23 Jesus answered him, "Those who love me will keep my word, and my Father will love them, and we will come to them and make our home with them. 24 Whoever does not love me does not keep my words; and the word that you hear is not mine, but is from the Father who sent me. 25 "I have said these things to you while I am still with you. 26 But the Advocate, the Holy Spirit, whom the Father will send in my name, will teach you everything, and remind you of all that I have said to you. 27 Peace I leave with you; my peace I give to you. I do not give to you as the world gives. Do not let your hearts be troubled, and do not let them be afraid. 28 You heard me say to you, "I am going away, and I am coming to you.' If you loved me, you would rejoice that I am going to the Father, because the Father is greater than I. 29 And now I have told you this before it occurs, so that when it does occur, you may believe.
Growing up, we often vacationed with my Dad’s side of the family, a group that included his two siblings, their spouses and four other cousins, and while they were living, both of my father’s parents. Looking back on these get-togethers, while I certainly remember the incredible scenery, Southwest Colorado, the mountains of Idaho and Montana, perhaps what sticks with me the most are the stories that were told. Around dinner or playing hearts, a family tradition, I would hear tales of my father’s childhood, my parent’s courtship and even portions of my own young life that I did not, could not remember. This was wonderful stuff, and even better when accompanied by pictures and slides, because really, seeing your parents in 1970s era fashion is a pretty irreplaceable experience. What I gained in those get-togethers was realizing that mine was not a standalone existence. That I had been, and was continuing to be, shaped by those who preceded me, that my own story was dependent on the stories that came before me, stories that were not yet finished. I have no doubt that each of you here could recount for me a similar story about the importance of getting together and hearing who about your own history, or passing your history on to those who come after you. In this telling and hearing stories, in this remembering of who we are, where we come from, we discover our humanity in the best sense.
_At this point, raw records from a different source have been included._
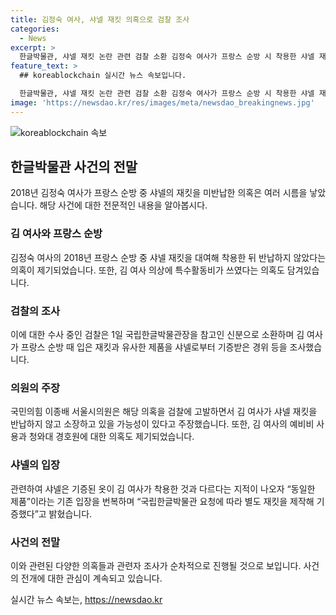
 ```yaml
---
title: 김정숙 여사, 샤넬 재킷 의혹으로 검찰 조사
categories:
  - News
excerpt: >
  한글박물관, 샤넬 재킷 논란 관련 검찰 소환 김정숙 여사가 프랑스 순방 시 착용한 샤넬 재킷 관련, 국립한글박물관 관계자 등이 검찰 소환됐다. 재킷의 기증과 반납 여부, 특수활동비 사용 의혹 등에 대한 조사가 진행 중이다. 이종배 의원은 관련 의혹을 고발하며 여사의 외유성 출장과 개인 강습 지출 등에 대한 혐의를 제기했다. 관련 조사가 순차적으로 예상된다.
feature_text: >
  ## koreablockchain 실시간 뉴스 속보입니다.

  한글박물관, 샤넬 재킷 논란 관련 검찰 소환 김정숙 여사가 프랑스 순방 시 착용한 샤넬 재킷 관련, 국립한글박물관 관계자 등이 검찰 소환됐다. 재킷의 기증과 반납 여부, 특수활동비 사용 의혹 등에 대한 조사가 진행 중이다. 이종배 의원은 관련 의혹을 고발하며 여사의 외유성 출장과 개인 강습 지출 등에 대한 혐의를 제기했다. 관련 조사가 순차적으로 예상된다.
image: 'https://newsdao.kr/res/images/meta/newsdao_breakingnews.jpg'
---
```


<p><img src="https://newsdao.kr/res/images/meta/newsdao_breakingnews.jpg" alt="koreablockchain 속보" /></p>

<h2 data-ke-size="size26">한글박물관 사건의 전말</h2>

<p data-ke-size="size16">2018년 김정숙 여사가 프랑스 순방 중 샤넬의 재킷을 미반납한 의혹은 여러 시름을 낳았습니다. 해당 사건에 대한 전문적인 내용을 알아봅시다.</p>

<h3><b>김 여사와 프랑스 순방</b></h3>

<p data-ke-size="size16">김정숙 여사의 2018년 프랑스 순방 중 샤넬 재킷을 대여해 착용한 뒤 반납하지 않았다는 의혹이 제기되었습니다. 또한, 김 여사 의상에 특수활동비가 쓰였다는 의혹도 담겨있습니다.</p>

<h3><b>검찰의 조사</b></h3>

<p data-ke-size="size16">이에 대한 수사 중인 검찰은 1일 국립한글박물관장을 참고인 신분으로 소환하며 김 여사가 프랑스 순방 때 입은 재킷과 유사한 제품을 샤넬로부터 기증받은 경위 등을 조사했습니다.</p>

<h3><b>의원의 주장</b></h3>

<p data-ke-size="size16">국민의힘 이종배 서울시의원은 해당 의혹을 검찰에 고발하면서 김 여사가 샤넬 재킷을 반납하지 않고 소장하고 있을 가능성이 있다고 주장했습니다. 또한, 김 여사의 예비비 사용과 청와대 경호원에 대한 의혹도 제기되었습니다.</p>

<h3><b>샤넬의 입장</b></h3>

<p data-ke-size="size16">관련하여 샤넬은 기증된 옷이 김 여사가 착용한 것과 다르다는 지적이 나오자 “동일한 제품”이라는 기존 입장을 번복하며 “국립한글박물관 요청에 따라 별도 재킷을 제작해 기증했다”고 밝혔습니다.</p>

<h3><b>사건의 전말</b></h3>

<p data-ke-size="size16">이와 관련된 다양한 의혹들과 관련자 조사가 순차적으로 진행될 것으로 보입니다. 사건의 전개에 대한 관심이 계속되고 있습니다.</p>
실시간 뉴스 속보는, <a href="https://newsdao.kr" rel="dofollow">https://newsdao.kr</a>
Aristotle, that old philosopher, called humans the rational animal. As true as that is, I cannot help but think that the story-telling animal might be just as accurate.
Like last week, we find the disciples being prepared for Jesus’ departure. Jesus is preparing them for what they will face not just in terms of his gruesome trial and execution, but also when he leaves them to ascend back to the greatness of his Father. And with this exit, there is the looming and realistic fear that the disciples will indeed forget Jesus. There is, I think, for the disciples a real fear about how they will continue without Jesus. What form will the future take if the one person who made the past and present possible is no longer around? Here we find the disciples caught in that very human dilemma about the past and the future, caught trying to envision a future that is radically different from the way the past has operated, precisely because they will be without Jesus, or so they assume. And it seems to me that there is much more at stake here for the disciples than we initially realize. Certainly there is the very real grieving about losing this Jesus whom they have known for three years. That, in and of itself is a major transition. But think about it, how are they to continue as disciples without him? What is a disciple without a teacher after all? And given just how surprising this Jesus ended up being, what with his forgiveness to strangers, his declarations that he is one with the Father, his healings and miracles; it is not like the disciples would have come to any of it of their own intellect or power or philosophy or good intentions. This was all utterly new, which is to say, of course, that it was grace. And so what is at stake for the disciples is not just losing Jesus, but losing themselves as disciples, forgetting not Jesus, but forgetting themselves as his followers and disciples.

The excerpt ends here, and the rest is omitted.